Слушаешь - и кажется, что время в комнате измеряется по каким-то другим законам: мало или много прошло часов - неизвестно. Из века в век следуешь за Шаляпиным, из страны в страну, из одной национальной культуры в другую. Его диапазон необъятен. Образы трагические и комические, характеры трогательные и устрашающие, благородные и коварные, лукавые и полные страсти, разгульные и степенные, величественные и трусливые, ехидные, страдающие, полные сочного юмора и неземной тоски. Борис и Варлаам. Досифей и князь Галицкий. Сусанин и Еромка. Мельник и хан Кончак. Олоферн и Фарлаф. Алеко и Сальери. Иван Грозный и Пимен. Демон и Мефистофель. Филипп и Лепорелло. Дон Базилио и Дон-Кихот.

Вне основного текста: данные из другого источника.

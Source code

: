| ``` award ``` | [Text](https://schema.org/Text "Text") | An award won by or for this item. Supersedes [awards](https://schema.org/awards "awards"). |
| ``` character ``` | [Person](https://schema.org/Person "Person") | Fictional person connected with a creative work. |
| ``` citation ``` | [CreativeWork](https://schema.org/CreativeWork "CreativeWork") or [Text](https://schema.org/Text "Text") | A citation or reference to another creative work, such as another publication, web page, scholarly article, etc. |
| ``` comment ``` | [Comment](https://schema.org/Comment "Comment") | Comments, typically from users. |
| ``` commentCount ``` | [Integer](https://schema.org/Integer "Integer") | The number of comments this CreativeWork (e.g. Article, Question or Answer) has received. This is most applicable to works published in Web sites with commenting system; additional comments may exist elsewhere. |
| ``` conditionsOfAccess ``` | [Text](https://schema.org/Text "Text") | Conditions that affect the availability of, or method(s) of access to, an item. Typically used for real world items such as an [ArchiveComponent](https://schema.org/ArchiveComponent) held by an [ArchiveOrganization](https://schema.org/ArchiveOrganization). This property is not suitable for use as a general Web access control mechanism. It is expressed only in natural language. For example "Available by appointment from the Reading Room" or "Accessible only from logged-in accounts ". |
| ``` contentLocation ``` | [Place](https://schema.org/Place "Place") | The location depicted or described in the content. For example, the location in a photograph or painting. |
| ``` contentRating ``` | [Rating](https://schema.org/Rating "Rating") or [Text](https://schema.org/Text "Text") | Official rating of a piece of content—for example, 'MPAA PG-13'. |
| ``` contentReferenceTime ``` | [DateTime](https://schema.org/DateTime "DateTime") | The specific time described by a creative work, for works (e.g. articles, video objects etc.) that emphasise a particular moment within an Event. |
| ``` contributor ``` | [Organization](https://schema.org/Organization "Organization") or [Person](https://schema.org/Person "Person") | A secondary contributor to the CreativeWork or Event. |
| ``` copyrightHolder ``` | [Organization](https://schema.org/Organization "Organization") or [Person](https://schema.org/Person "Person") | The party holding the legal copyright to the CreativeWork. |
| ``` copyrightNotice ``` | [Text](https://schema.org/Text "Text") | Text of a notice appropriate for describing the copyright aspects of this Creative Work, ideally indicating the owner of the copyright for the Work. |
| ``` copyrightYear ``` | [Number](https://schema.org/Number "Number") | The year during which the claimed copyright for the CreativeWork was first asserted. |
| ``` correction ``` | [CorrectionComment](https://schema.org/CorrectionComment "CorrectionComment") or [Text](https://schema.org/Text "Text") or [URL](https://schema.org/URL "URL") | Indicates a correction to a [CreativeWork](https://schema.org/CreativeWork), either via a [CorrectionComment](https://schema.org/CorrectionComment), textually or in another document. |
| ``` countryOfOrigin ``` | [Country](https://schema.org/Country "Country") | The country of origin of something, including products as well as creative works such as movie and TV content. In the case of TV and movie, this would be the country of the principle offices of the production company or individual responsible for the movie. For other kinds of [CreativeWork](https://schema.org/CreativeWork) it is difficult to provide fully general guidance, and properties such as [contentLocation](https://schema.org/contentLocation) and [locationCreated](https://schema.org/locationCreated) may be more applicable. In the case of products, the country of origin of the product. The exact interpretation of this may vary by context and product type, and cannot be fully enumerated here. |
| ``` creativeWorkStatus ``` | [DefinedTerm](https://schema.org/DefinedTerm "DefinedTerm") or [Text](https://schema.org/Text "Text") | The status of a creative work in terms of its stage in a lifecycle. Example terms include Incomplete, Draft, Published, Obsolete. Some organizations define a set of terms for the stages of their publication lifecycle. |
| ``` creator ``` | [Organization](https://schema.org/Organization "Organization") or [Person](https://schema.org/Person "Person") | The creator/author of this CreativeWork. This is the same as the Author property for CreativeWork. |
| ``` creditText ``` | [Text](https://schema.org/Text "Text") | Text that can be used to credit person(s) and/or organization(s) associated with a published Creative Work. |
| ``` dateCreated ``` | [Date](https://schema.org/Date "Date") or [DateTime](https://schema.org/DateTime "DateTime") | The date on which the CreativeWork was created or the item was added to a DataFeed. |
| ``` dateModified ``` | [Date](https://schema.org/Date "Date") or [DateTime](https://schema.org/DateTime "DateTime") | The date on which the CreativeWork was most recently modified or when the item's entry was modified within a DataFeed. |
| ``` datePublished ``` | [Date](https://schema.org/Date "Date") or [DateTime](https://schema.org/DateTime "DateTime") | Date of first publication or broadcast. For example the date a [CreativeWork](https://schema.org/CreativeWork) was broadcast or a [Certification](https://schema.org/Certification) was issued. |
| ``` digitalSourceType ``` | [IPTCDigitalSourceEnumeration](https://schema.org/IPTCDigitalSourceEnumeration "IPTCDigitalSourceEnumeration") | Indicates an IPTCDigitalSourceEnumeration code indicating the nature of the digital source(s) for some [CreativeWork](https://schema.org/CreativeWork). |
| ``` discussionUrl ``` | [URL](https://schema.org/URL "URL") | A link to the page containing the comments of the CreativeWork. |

И каждая роль - результат строжайшего беспощаднейшего отбора. Это роли, в которых, как первым отметил музыковед М. Янковский, господствует шекспировское начало, ибо почти каждая представляет собою но только неповторимо оригинальную партию, но и материал для высоких созданий сценического искусства. Их не много - ролей. Но в каждой из них открывается новая грань гениального дарования Шаляпина, каждая составляет событие принципиальное в истории мирового оперного театра. "Это все не театральные маски, а человеческие жизни, воскрешаемые на каждом спектакле русским великим артистом",- записал в своих воспоминаниях Б. В. Асафьев.